* PROBLEM DETAILS: Write out, word for word, the part of the listing below that opens with the line containing "Pagina Krowai.com" and closes with the line containing "### Additional resources", keeping both of those lines and adding no others.

* INPUT DATA:
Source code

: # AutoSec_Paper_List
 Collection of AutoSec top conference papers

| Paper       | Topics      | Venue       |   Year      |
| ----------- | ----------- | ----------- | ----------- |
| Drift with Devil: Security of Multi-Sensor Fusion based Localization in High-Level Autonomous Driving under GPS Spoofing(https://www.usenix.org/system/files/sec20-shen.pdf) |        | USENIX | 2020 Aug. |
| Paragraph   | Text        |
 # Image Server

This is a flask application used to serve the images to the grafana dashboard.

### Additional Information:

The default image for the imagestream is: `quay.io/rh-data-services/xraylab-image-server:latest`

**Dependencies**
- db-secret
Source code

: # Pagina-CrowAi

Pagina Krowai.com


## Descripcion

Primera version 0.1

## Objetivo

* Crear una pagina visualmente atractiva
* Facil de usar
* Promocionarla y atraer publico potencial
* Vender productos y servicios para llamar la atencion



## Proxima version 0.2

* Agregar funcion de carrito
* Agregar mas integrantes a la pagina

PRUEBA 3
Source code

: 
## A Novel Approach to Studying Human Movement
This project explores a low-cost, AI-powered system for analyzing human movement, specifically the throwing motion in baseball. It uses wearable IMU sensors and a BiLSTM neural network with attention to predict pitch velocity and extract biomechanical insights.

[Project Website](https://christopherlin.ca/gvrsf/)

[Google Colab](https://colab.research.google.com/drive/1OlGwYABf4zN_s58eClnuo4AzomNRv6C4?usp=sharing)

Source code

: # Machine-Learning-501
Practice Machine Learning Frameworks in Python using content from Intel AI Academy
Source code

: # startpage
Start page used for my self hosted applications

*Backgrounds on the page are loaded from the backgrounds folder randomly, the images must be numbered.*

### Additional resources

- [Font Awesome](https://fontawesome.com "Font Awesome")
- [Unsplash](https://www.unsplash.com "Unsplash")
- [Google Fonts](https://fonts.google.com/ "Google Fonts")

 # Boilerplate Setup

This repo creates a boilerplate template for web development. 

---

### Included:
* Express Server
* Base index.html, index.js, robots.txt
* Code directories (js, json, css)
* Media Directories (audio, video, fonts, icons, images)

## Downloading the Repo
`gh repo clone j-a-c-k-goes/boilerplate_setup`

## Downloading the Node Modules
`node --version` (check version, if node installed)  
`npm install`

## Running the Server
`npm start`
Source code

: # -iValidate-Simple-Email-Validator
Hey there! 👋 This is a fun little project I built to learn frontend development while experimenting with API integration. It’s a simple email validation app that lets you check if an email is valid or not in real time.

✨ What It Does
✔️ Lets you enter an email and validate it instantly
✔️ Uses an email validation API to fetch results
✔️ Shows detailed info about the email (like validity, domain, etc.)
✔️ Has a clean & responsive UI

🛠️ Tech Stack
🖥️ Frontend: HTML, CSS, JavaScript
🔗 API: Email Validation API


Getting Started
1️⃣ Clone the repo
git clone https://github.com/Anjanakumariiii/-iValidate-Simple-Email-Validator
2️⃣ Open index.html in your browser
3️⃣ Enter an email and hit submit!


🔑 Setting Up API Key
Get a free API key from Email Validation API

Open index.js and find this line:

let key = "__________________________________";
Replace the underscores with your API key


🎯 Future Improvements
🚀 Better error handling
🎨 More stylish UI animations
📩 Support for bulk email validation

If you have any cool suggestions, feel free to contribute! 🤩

* RESPONSE AREA:
Pagina Krowai.com


## Descripcion

Primera version 0.1

## Objetivo

* Crear una pagina visualmente atractiva
* Facil de usar
* Promocionarla y atraer publico potencial
* Vender productos y servicios para llamar la atencion



## Proxima version 0.2

* Agregar funcion de carrito
* Agregar mas integrantes a la pagina

PRUEBA 3
Source code

: 
## A Novel Approach to Studying Human Movement
This project explores a low-cost, AI-powered system for analyzing human movement, specifically the throwing motion in baseball. It uses wearable IMU sensors and a BiLSTM neural network with attention to predict pitch velocity and extract biomechanical insights.

[Project Website](https://christopherlin.ca/gvrsf/)

[Google Colab](https://colab.research.google.com/drive/1OlGwYABf4zN_s58eClnuo4AzomNRv6C4?usp=sharing)

Source code

: # Machine-Learning-501
Practice Machine Learning Frameworks in Python using content from Intel AI Academy
Source code

: # startpage
Start page used for my self hosted applications

*Backgrounds on the page are loaded from the backgrounds folder randomly, the images must be numbered.*

### Additional resources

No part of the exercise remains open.